The U.N.’s regulatory and policing proposals–a code of conduct promulgated by the United Nations Industrial Development Organization (on behalf of three other UN agencies) and a biosafety protocol mandated by the Biodiversity Convention–have nipped this promise in the bud. Agricultural biotechnology is particularly vulnerable, because while innovation is high, market incentives are small and fragile. The new regulations’ vastly increased paperwork and costs for field testing are potent disincentives to R&D in many countries. The products of this R&D could be particularly environment-friendly–crop plants with greater yields and requiring less agricultural chemicals, biological alternatives to chemical pesticides, and various biological methods of cleaning up toxic wastes.

Cohen: How do the ongoing negotiations on a global climate treaty fit into all this?

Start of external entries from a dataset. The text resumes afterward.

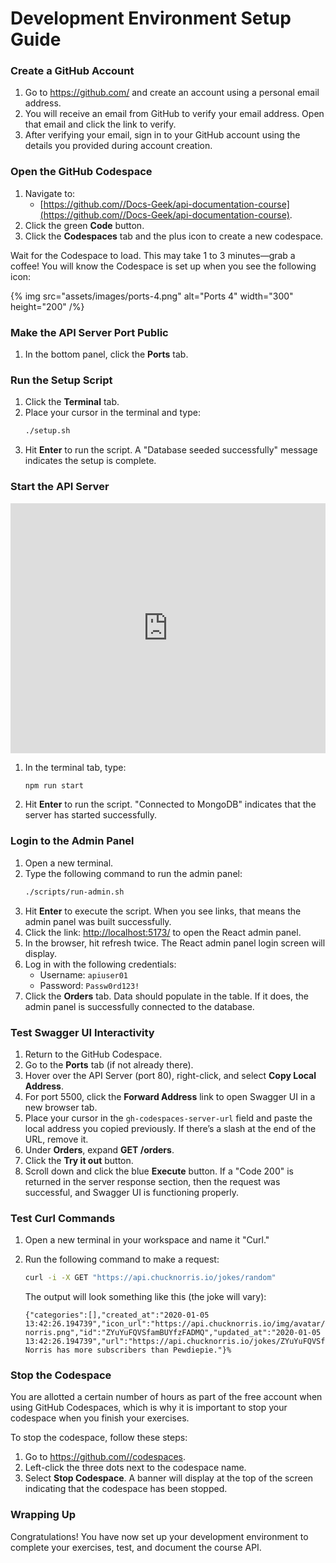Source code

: # Development Environment Setup Guide

### Create a GitHub Account

1. Go to https://github.com/ and create an account using a personal email address.
2. You will receive an email from GitHub to verify your email address. Open that email and click the link to verify.
3. After verifying your email, sign in to your GitHub account using the details you provided during account creation.

### Open the GitHub Codespace

1. Navigate to:
	- [https://github.com//Docs-Geek/api-documentation-course](https://github.com//Docs-Geek/api-documentation-course).
2. Click the green **Code** button.
3. Click the **Codespaces** tab and the plus icon to create a new codespace.

Wait for the Codespace to load. This may take 1 to 3 minutes—grab a coffee! You will know the Codespace is set up when you see the following icon:

{% img src="assets/images/ports-4.png" alt="Ports 4" width="300" height="200" /%}

### Make the API Server Port Public

1. In the bottom panel, click the **Ports** tab.

### Run the Setup Script

1. Click the **Terminal** tab.
2. Place your cursor in the terminal and type:
   ```bash
   ./setup.sh
   ```
3. Hit **Enter** to run the script. A "Database seeded successfully" message indicates the setup is complete.

### Start the API Server

<iframe width="100%" height="400" src="https://www.youtube.com/embed/XFEsFyK8lns?si=PTMpV2a5RIizg-O_" title="YouTube video player" frameborder="0" allow="accelerometer; autoplay; clipboard-write; encrypted-media; gyroscope; picture-in-picture; web-share" referrerpolicy="strict-origin-when-cross-origin" allowfullscreen></iframe>

1. In the terminal tab, type:
   ```bash
   npm run start
   ```
2. Hit **Enter** to run the script. "Connected to MongoDB" indicates that the server has started successfully.

### Login to the Admin Panel

1. Open a new terminal.
2. Type the following command to run the admin panel:
   ```bash
   ./scripts/run-admin.sh
   ```
3. Hit **Enter** to execute the script. When you see links, that means the admin panel was built successfully.
4. Click the link: [http://localhost:5173/](http://localhost:5173/) to open the React admin panel.
5. In the browser, hit refresh twice. The React admin panel login screen will display.
6. Log in with the following credentials:
   - Username: `apiuser01`
   - Password: `Passw0rd123!`
7. Click the **Orders** tab. Data should populate in the table. If it does, the admin panel is successfully connected to the database.

### Test Swagger UI Interactivity

1. Return to the GitHub Codespace.
2. Go to the **Ports** tab (if not already there).
3. Hover over the API Server (port 80), right-click, and select **Copy Local Address**.
4. For port 5500, click the **Forward Address** link to open Swagger UI in a new browser tab.
5. Place your cursor in the `gh-codespaces-server-url` field and paste the local address you copied previously. If there’s a slash at the end of the URL, remove it.
6. Under **Orders**, expand **GET /orders**.
7. Click the **Try it out** button.
8. Scroll down and click the blue **Execute** button. If a "Code 200" is returned in the server response section, then the request was successful, and Swagger UI is functioning properly.

### Test Curl Commands

1. Open a new terminal in your workspace and name it "Curl."
2. Run the following command to make a request:
   ```bash
   curl -i -X GET "https://api.chucknorris.io/jokes/random"
   ```

   The output will look something like this (the joke will vary):
   ```shell
   {"categories":[],"created_at":"2020-01-05 13:42:26.194739","icon_url":"https://api.chucknorris.io/img/avatar/chuck-norris.png","id":"ZYuYuFQVSfamBUYfzFADMQ","updated_at":"2020-01-05 13:42:26.194739","url":"https://api.chucknorris.io/jokes/ZYuYuFQVSfamBUYfzFADMQ","value":"Chuck Norris has more subscribers than Pewdiepie."}%
   ```

### Stop the Codespace

You are allotted a certain number of hours as part of the free account when using GitHub Codespaces, which is why it is important to stop your codespace when you finish your exercises.

To stop the codespace, follow these steps:

1. Go to https://github.com//codespaces.
2. Left-click the three dots next to the codespace name.
3. Select **Stop Codespace**. A banner will display at the top of the screen indicating that the codespace has been stopped.

### Wrapping Up

Congratulations! You have now set up your development environment to complete your exercises, test, and document the course API.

Miller: They are another manifestation of the same kind of distorted thought process, but on an entirely different scale. As profound as the effects of “green” policies and initiatives may be on areas such as biotechnology and chemicals, the impact of an agreement that limits carbon dioxide emissions could dwarf everything else. If a treaty were both to limit emissions and make the right to release carbon dioxide a saleable commodity, such a treaty could impose a multi-trillion-dollar tax on industrialized countries (most of which would be borne by the United States). These monies would be transferred to the developing world. The effect could be a world-wide depression.